Task description
Give only the number of lines in these records that contain the word "currently".

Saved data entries
-----
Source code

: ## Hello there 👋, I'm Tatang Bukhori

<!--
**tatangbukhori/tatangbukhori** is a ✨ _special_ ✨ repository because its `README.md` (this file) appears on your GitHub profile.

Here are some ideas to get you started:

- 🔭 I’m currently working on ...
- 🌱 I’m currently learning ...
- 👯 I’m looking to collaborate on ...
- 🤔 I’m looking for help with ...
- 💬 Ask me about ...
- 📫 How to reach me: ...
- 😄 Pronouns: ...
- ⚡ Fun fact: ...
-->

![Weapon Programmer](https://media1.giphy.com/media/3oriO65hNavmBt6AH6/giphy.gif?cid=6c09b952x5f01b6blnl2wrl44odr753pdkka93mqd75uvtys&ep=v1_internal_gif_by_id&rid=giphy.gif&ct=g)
-----
The completed task
2